----- DATA TO USE

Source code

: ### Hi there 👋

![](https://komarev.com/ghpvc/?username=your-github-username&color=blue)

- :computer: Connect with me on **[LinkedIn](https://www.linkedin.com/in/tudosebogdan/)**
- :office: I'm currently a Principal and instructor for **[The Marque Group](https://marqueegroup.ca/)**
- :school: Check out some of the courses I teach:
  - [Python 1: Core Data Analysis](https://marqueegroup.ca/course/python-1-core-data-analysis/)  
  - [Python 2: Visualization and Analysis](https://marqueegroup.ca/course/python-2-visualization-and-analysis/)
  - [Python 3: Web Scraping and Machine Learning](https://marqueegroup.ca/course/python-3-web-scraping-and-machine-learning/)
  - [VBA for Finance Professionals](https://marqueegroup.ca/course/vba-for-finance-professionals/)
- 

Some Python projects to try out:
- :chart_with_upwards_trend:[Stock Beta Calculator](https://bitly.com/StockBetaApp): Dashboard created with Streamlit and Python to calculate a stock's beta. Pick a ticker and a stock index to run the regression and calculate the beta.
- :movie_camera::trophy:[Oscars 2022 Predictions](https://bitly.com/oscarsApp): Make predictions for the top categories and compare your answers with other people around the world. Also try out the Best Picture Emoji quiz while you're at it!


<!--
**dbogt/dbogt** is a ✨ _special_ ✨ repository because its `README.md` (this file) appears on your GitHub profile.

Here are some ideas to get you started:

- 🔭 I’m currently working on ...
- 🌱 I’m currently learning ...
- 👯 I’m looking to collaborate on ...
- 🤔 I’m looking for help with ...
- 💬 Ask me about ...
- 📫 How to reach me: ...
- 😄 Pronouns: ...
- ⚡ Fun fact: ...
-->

----------

• TASK DESCRIPTION: The span to print begins at the line containing "- 🌱 I’m currently learning ..." and ends at the final line of the entries; print it exactly and print nothing else.

• ANSWER SPACE:
- 🌱 I’m currently learning ...
- 👯 I’m looking to collaborate on ...
- 🤔 I’m looking for help with ...
- 💬 Ask me about ...
- 📫 How to reach me: ...
- 😄 Pronouns: ...
- ⚡ Fun fact: ...
-->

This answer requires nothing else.